Wednesday, February 6, 2008

HUMAN RIGHTS - February 7, 2008

The accomplishments of the American Experiment are fading everywhere in the world. Not only in the US, but in every country where it has been taken up as a model. Even the Brits, who live with the illusion that we got it from them, are eroding the belief that a rigid adherence to a principled code of governmental restraint is less costly in human values than the temptation to yield to the exigencies of the moment, notably in the seductive search for absolute security. It is traditional in US to quote B. Franklin as the author of the adage that those who are willing to abandon the strictures of Liberty in the pursuit of security are unlikely to achieve much of either. I had always heard it attributed to Tom Paine. But the doctrine was always credited to the French Enlightenment in my high school, where Voltaire, Rousseau, Montesquieu and others were the thinkers cited. In the days of the Cold War, Stalin’s USSR always attempted to excuse their police state by pointing to the assault on their attempt at Socialism by the powerful capitalist countries in the West but we, living on the supposed doctrine of rigid adherence to Liberty at whatever risk, scorned their alibis. But today the Cheney administration makes the same false claim for its new police state, and there is no longer an iconic libertarian state anywhere in the world to shame others into following the Torch of the Enlightenment. In Parliament this week, the mob spirit that lurks in the shadows of every constitutional government has risen to say that the interchange between citizens and their elected representatives should no longer carry a shield against police surveillance, even secret bugging.

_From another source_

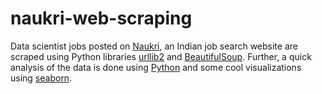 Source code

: # naukri-web-scraping
Data scientist jobs posted on <a href="https://www.naukri.com/">Naukri</a>, an Indian job search website are scraped using Python libraries <a href="https://docs.python.org/2/library/urllib2.html">urllib2</a> and <a href="https://www.crummy.com/software/BeautifulSoup/bs4/doc/">BeautifulSoup</a>. Further, a quick analysis of the data is done using <a href="http://pandas.pydata.org/">Python</a> and some cool visualizations using <a href="http://seaborn.pydata.org/">seaborn</a>.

In this situation, the smarmy advocates of the police state use the supposed sanctity of the supposedly privileged relationship to tempt their quarries into behaving like free men & women instead of hiding their opinions from the thought police. They thus make the Constitution a bait for the unwary, a means of depriving them of the caution they should always exercise when they are under the gaze of the unprincipled, whether the agents of the Tsar, the special branch or W’s CIA.